Le 9 octobre, le Soviet suprême adopta donc une loi définissant les conditions d'exercice de la grève, loi remarquable et ambiguë. D'une part, elle reconnaît le droit de grève jusqu'alors supposé inutile en URSS puisque les travailleurs, détenteurs théoriques des moyens de production, n'avaient pas de raison de faire grève contre eux-mêmes. Mais elle en limite aussi l'exercice en précisant dans quels secteurs, vulnérables pour la sécurité, la prospérité de l'État ou le bien des citoyens, ce droit ne pourrait s'exercer.

L'effet de la loi sur les groupes privés du droit de grève, les mineurs en tête, est inexistant; on le constate presque d'emblée. Quelques semaines après son adoption, la grève reprend dans plusieurs mines d'Ukraine et de Sibérie. À travers leurs organisations, les mineurs se, posent en interlocuteurs directs de l'État dont ils exigent non seulement des concessions matérielles, mais aussi des changements politiques comme l'abolition des privilèges, l'élaboration d'une nouvelle constitution soumise à l'approbation populaire, et, pour certains, l'abrogation de l'article VI de la Constitution qui consacre le monopole politique du Parti communiste.

La création en septembre à Sverdlovsk du Front uni des travailleurs de Russie, qui anime une série de grèves locales dont celles qui ravagent alors la Moldavie et coûtent des dizaines de millions de roubles à l'économie soviétique, suggère aussi que la classe ouvrière ressent désormais la nécessité de mettre en place ses organisations propres dans tout l'espace soviétique. Ces comités ouvriers viennent enrichir la masse considérable des groupements informels qui sont montés en l'espace d'un an de 30 000 à 60 000 environ. Pour toutes ces organisations, il est une seule préoccupation : faire redescendre dans la société un pouvoir qui s'était isolé au sommet de sa pyramide. Et toute la stratégie de Gorbatchev encourage cette évolution. Mais, selon la tradition russe, les réformes ont été décidées « en haut » et le chef de l'État a cru pouvoir les appliquer d'en haut. C'est à un renversement complet de tendances qu'appelle la société, qui déjà multiplie les instances au travers desquelles elle pourra présenter ses propres candidats aux élections locales du printemps 1990, instances qui lui permettent déjà de faire constater l'inutilité de l'ensemble de la structure syndicale.

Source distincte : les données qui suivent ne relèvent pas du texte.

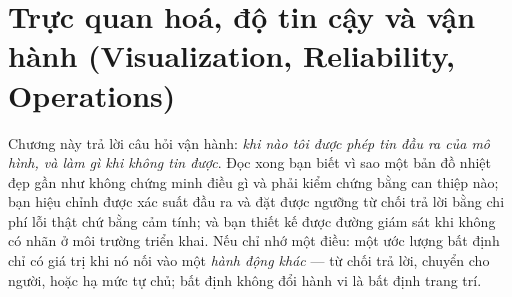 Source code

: \documentclass[../../deep_learning.tex]{subfiles}
\begin{document}
\chapter{Trực quan hoá, độ tin cậy và vận hành (Visualization, Reliability, Operations)}

\begin{tomtat}
Chương này trả lời câu hỏi vận hành: \emph{khi nào tôi được phép tin đầu ra của mô hình, và làm gì khi không tin được}. Đọc xong bạn biết vì sao một bản đồ nhiệt đẹp gần như không chứng minh điều gì và phải kiểm chứng bằng can thiệp nào; bạn hiệu chỉnh được xác suất đầu ra và đặt được ngưỡng từ chối trả lời bằng chi phí lỗi thật chứ bằng cảm tính; và bạn thiết kế được đường giám sát khi không có nhãn ở môi trường triển khai. Nếu chỉ nhớ một điều: một ước lượng bất định chỉ có giá trị khi nó nối vào một \emph{hành động khác} --- từ chối trả lời, chuyển cho người, hoặc hạ mức tự chủ; bất định không đổi hành vi là bất định trang trí.
\end{tomtat}
\end{document}
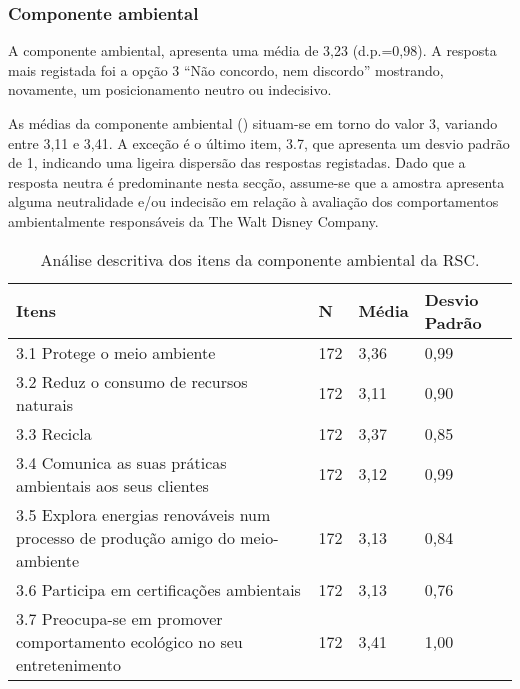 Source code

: \documentclass[portuguese]{textolivre}
\begin{document}
\subsubsection{Componente ambiental}\label{sec-listas}
A componente ambiental, apresenta uma média de 3,23 (d.p.=0,98). A resposta mais registada foi a opção 3 “Não concordo, nem discordo” mostrando, novamente, um posicionamento neutro ou indecisivo. 

As médias da componente ambiental () situam-se em torno do valor 3, variando entre 3,11 e 3,41. A exceção é o último item, 3.7, que apresenta um desvio padrão de 1, indicando uma ligeira dispersão das respostas registadas. Dado que a resposta neutra é predominante nesta secção, assume-se que a amostra apresenta alguma neutralidade e/ou indecisão em relação à avaliação dos comportamentos ambientalmente responsáveis da The Walt Disney Company. 

\begin{table}[h!]
\centering
\begin{threeparttable}
\caption{Análise descritiva dos itens da componente ambiental da RSC.}
\label{tab02}
\begin{tabular}{p{8cm} lll}
\toprule
 Itens & N & \multicolumn{1}{p{1cm}}{Média} & \multicolumn{1}{p{1.2cm}}{Desvio Padrão} \\
\midrule
3.1 Protege o meio ambiente & 172 & 3,36 & 0,99 \\
3.2 Reduz o consumo de recursos naturais & 172 & 3,11 & 0,90 \\
3.3 Recicla & 172 & 3,37 & 0,85 \\
3.4 Comunica as suas práticas ambientais aos seus clientes & 172 & 3,12 & 0,99 \\
3.5 Explora energias renováveis num processo de produção amigo do meio-ambiente & 172 & 3,13 & 0,84 \\
3.6 Participa em certificações ambientais & 172 & 3,13 & 0,76 \\
3.7 Preocupa-se em promover comportamento ecológico no seu entretenimento  &
172 & 3,41 & 1,00 \\
\bottomrule
\end{tabular}
\end{threeparttable}
\end{table}
\end{document}
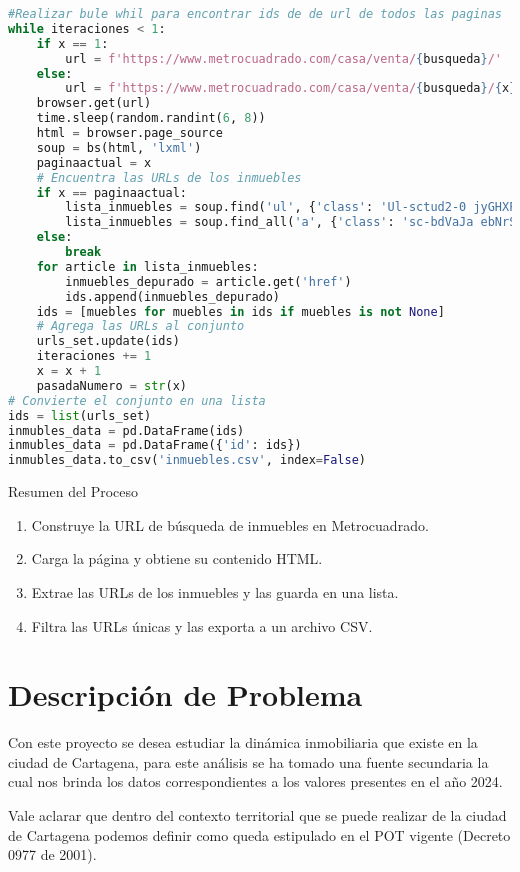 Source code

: \documentclass[12pt,a4paper]{article}
\begin{document}
\begin{lstlisting}[language=Python, caption={Almacenar las URL`s de las viviendas}, label={lst:ExtraLib3}]
#Realizar bule whil para encontrar ids de de url de todos las paginas
while iteraciones < 1:
	if x == 1:
		url = f'https://www.metrocuadrado.com/casa/venta/{busqueda}/'
	else:
		url = f'https://www.metrocuadrado.com/casa/venta/{busqueda}/{x}'
	browser.get(url)
	time.sleep(random.randint(6, 8))
	html = browser.page_source	
	soup = bs(html, 'lxml')	
	paginaactual = x	
	# Encuentra las URLs de los inmuebles
	if x == paginaactual:
		lista_inmuebles = soup.find('ul', {'class': 'Ul-sctud2-0 jyGHXP realestate-results-list browse-results-list'}).find_all('li')
		lista_inmuebles = soup.find_all('a', {'class': 'sc-bdVaJa ebNrSm'})	
	else:
		break	
	for article in lista_inmuebles:
		inmuebles_depurado = article.get('href')
		ids.append(inmuebles_depurado)	
	ids = [muebles for muebles in ids if muebles is not None]	
	# Agrega las URLs al conjunto
	urls_set.update(ids)	
	iteraciones += 1
	x = x + 1
	pasadaNumero = str(x)	
# Convierte el conjunto en una lista
ids = list(urls_set)
inmubles_data = pd.DataFrame(ids)
inmubles_data = pd.DataFrame({'id': ids})
inmubles_data.to_csv('inmuebles.csv', index=False)
\end{lstlisting}

Resumen del Proceso

\begin{enumerate}
	\item Construye la URL de búsqueda de inmuebles en Metrocuadrado.
	\item Carga la página y obtiene su contenido HTML.
	\item Extrae las URLs de los inmuebles y las guarda en una lista.
	\item Filtra las URLs únicas y las exporta a un archivo CSV.
\end{enumerate}
 

\section{Descripción de Problema}
Con este proyecto se desea estudiar la dinámica inmobiliaria que existe en la ciudad de Cartagena, para este análisis se ha tomado una fuente secundaria la cual nos brinda los datos correspondientes a los valores presentes en el año 2024.

Vale aclarar que dentro del contexto territorial que se puede realizar de la ciudad de Cartagena podemos definir como queda estipulado en el POT vigente (Decreto 0977 de 2001).
\end{document}
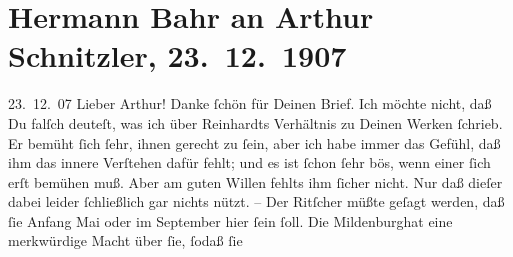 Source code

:

         
         \renewcommand{\erwaehntePersonen}{Personen: Rosa Bahr, Anna Bahr-Mildenburg, Lucie Höflich, Max Reinhardt, Helene Ritscher, Eugenie von Roth, Olga Schnitzler, Alexander Strakosch}
         \renewcommand{\erwaehnteOrte}{Orte: Wien}
         \renewcommand{\erwaehnteWerke}{}
               \section[Hermann Bahr an Arthur Schnitzler, 23. 12. 1907]{ Hermann Bahr an Arthur Schnitzler, 23. 12. 1907}\nopagebreak{}\rehead{ }\begin{ledgroupsized}[t]{13cm}\normalsize\beginnumbering \toendnotes[C]{\smallbreak\pagebreak[2]} 
\toendnotes[C]{\smallbreak}\pstart
           \raggedleft{}{\pb}23. 12. 07\pend
           \pstart\center{}Lieber Arthur!\pend\pstart
           Danke ſchön für Deinen Brief. Ich möchte nicht, daß Du falſch deuteſt, was ich über
                  Reinhardts Verhältnis zu Deinen Werken
               ſchrieb. Er bemüht ſich ſehr, ihnen gerecht zu ſein, aber ich habe immer das Gefühl,
               daß ihm das innere Verſtehen dafür fehlt; und es ist ſchon ſehr bös, wenn einer ſich
               erſt bemühen muß. Aber am guten Willen fehlts ihm ſicher nicht. Nur daß dieſer dabei
               leider ſchließlich gar nichts nützt. – Der Ritſcher müßte geſagt werden, daß ſie Anfang Mai oder im September hier ſein
               ſoll. Die Mildenburghat eine merkwürdige Macht über ſie, ſodaß ſie

\end{ledgroupsized}
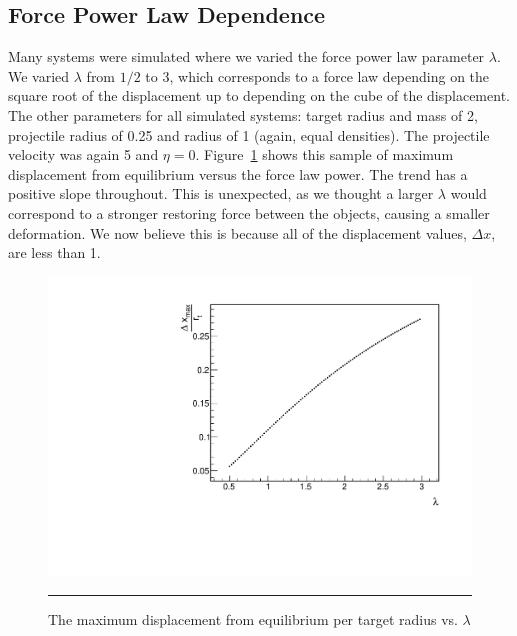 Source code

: \documentclass[aps,prl,floatfix,preprint,nofootinbib]{revtex4}
\begin{document}
\subsection{Force Power Law Dependence}
Many systems were simulated where we varied the force power law parameter $\lambda$. We varied $\lambda$ from $1/2$ to $3$, which corresponds to a force law depending on the square root of the displacement up to depending on the cube of the displacement. The other parameters for all simulated systems: target radius and mass of 2, projectile radius of 0.25 and radius of 1 (again, equal densities). The projectile velocity was again 5 and $\eta = 0$. Figure~\ref{fig:changing_lambda} shows this sample of maximum displacement from equilibrium versus the force law power. The trend has a positive slope throughout. This is unexpected, as we thought a larger $\lambda$ would correspond to a stronger restoring force between the objects, causing a smaller deformation. We now believe this is because all of the displacement values, $\Delta x$, are less than 1.
\begin{figure}[h!]
  \includegraphics[width=.45\linewidth]{plots/trend_plots/dxmax_vs_lambda.pdf}
                  {\par\nobreak\rule[9pt]{35em}{0.5pt}\vspace{-5mm}}
                  \caption{The maximum displacement from equilibrium per target radius vs. $\lambda$}
                  \label{fig:changing_lambda}
\end{figure}
\end{document}
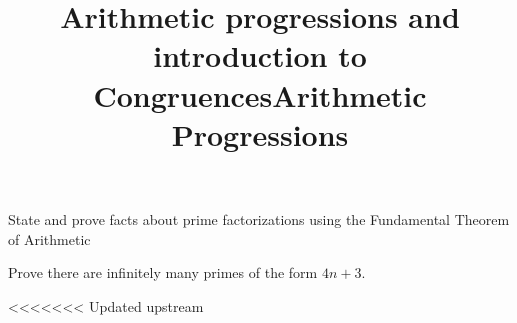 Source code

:\documentclass{ximera}
\title{Arithmetic progressions and introduction to Congruences}
\title{Arithmetic Progressions}
\begin{document}
\begin{abstract}
\end{abstract}
\maketitle

\begin{obj}
    \item State and prove facts about prime factorizations using the Fundamental Theorem of Arithmetic
    \item Prove there are infinitely many primes of the form $4n+3$.
\end{obj}

<<<<<<< Updated upstream
   


\end{document}
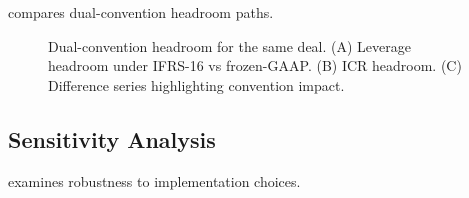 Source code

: \documentclass[11pt,a4paper]{article}
\numberwithin{equation}{section}
\theoremstyle{plain}
\theoremstyle{definition}
\begin{document}
 compares dual-convention headroom paths.

\begin{figure}[h]
\centering
{}
\caption{Dual-convention headroom for the same deal. (A) Leverage headroom under IFRS-16 vs frozen-GAAP. (B) ICR headroom. (C) Difference series highlighting convention impact.}
\label{fig:dual_convention}
\end{figure}

\subsection{Sensitivity Analysis}

 examines robustness to implementation choices.
\end{document}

Pouvoir politique et pouvoir réel

Faut-il s'étonner que la classe politique soviétique soit plus que jamais divisée sur la voie à suivre ? Dès juillet, lors d'une rencontre avec le Comité central, Egor Ligatchev annonce que le Politburo doit convoquer un Congrès des députés des travailleurs, suggérant par là qu'au Congres des députés du peuple, trop fourni en intellectuels réformateurs, il faut opposer une vraie représentation de la classe ouvrière, un contre-congrès. En octobre, le même Ligatchev, dans une interview publiée par Argumenty i Fakty, déclare que « la classe ouvrière et la paysannerie sont offensées de n'être pas représentées dans le Congrès des députés du peuple en fonction de leur place dans la société ». Et c'est ainsi que se développe peu à peu une attaque générale contre la politique de réforme, présentée comme une invention abstraite d'intellectuels ignorant tout des vraies aspirations des travailleurs.

Confronté à cette grogne conservatrice, Gorbatchev use une fois encore de l'arme de la purge. Le plénum, ouvert le 20 septembre, élimine cinq personnes du sommet de l'appareil, c'est-à-dire du Politburo : Tchebrikov, chassé tout à la fois du Politburo et du Secrétariat, Chtcherbitsky, qui, la semaine suivante, est également évincé du poste de Premier secrétaire de la république d'Ukraine, Viktor Nikonov, éliminé aussi du Secrétariat où il partageait la responsabilité de l'agriculture avec Ligatchev ; et deux suppléants au Politburo : Youri Soloviev, battu aux élections de Leningrad, et le vice-Premier ministre Talysine. Si l'on ajoute que Gorbatchev élimine en décembre les chefs du Parti de Moscou et de Leningrad, on ne peut que constater sa puissance au sein du Parti. Il est désormais le plus ancien au Politburo et au Secrétariat, où presque tous ses collègues ont été nommés par lui après le 11 mars 1985. À le constater, on ne peut qu'être impressionné par l'écart existant entre sa capacité à manipuler le Parti et à recomposer indéfiniment ses organes dirigeants, et son incapacité à imposer sa volonté à la société.